Comparações têm, invariavelmente, um quê de injustiça; às vezes, no entanto, elas são inevitáveis: não há como falar de 1899 sem falar de Dark, trabalho que alçou à fama seus criadores, Baran Bo Odar e Jantje Friese, e se tornou um dos maiores sucessos em língua não-inglesa na história da Netflix.
Dark seduziu o público ao redor do mundo com uma intrincada trama de viagens no tempo, parentescos complicados e camadas sob camadas de mistérios. Um elemento subestimado, porém, foi essencial para seu sucesso: a fundação sólida de seus personagens. A cidadezinha de Winden, afinal, era não só o pano de fundo para acontecimentos estranhos e trágicos, mas também lar de figuras multifacetadas e complexas, envolvidas em uma teia permeada por relacionamentos falidos e famílias disfuncionais. Era o envolvimento do espectador com os dramas dos personagens que ancorava a série em meio aos segredos da trama e colocava em perspectiva o que estava em jogo.

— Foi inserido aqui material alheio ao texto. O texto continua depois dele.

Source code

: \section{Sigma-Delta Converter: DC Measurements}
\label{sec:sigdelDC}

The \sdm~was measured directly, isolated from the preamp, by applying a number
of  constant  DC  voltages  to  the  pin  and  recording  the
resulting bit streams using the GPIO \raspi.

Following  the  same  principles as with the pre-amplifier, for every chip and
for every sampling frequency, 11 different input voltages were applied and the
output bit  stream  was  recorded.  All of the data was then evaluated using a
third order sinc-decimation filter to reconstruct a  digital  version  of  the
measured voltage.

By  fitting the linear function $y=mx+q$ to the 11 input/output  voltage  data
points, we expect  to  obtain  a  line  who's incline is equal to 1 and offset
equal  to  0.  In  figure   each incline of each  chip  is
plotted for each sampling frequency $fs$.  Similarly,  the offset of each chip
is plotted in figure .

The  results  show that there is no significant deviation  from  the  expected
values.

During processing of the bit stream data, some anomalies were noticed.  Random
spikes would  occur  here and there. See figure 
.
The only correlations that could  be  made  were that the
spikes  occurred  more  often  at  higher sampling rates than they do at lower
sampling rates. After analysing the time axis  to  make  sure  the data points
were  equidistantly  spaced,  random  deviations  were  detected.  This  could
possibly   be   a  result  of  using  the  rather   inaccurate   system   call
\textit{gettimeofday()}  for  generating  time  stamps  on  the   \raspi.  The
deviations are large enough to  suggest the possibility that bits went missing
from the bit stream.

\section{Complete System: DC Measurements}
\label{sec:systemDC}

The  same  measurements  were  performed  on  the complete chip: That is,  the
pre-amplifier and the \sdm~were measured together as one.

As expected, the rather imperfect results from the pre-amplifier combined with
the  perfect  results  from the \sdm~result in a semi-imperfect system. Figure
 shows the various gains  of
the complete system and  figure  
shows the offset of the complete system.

Tal elemento é por vezes escanteado em 1899, em favor das grandes ambições da história, que agora se passa em um grande navio, o Kerberos, que leva mais de mil passageiros, de diversas nacionalidades, rumo às promessas de uma vida melhor na América. Conforme o capitão Eyk (Andreas Pietschmann, o Jonas adulto de Dark) e sua equipe mudam de rota para atender ao chamado do Prometheus, um navio há meses desaparecido, mistérios começam a se acumular, e as tensões se acirram dentro da embarcação, deixando pouco espaço para a construção das individualidades de seus personagens.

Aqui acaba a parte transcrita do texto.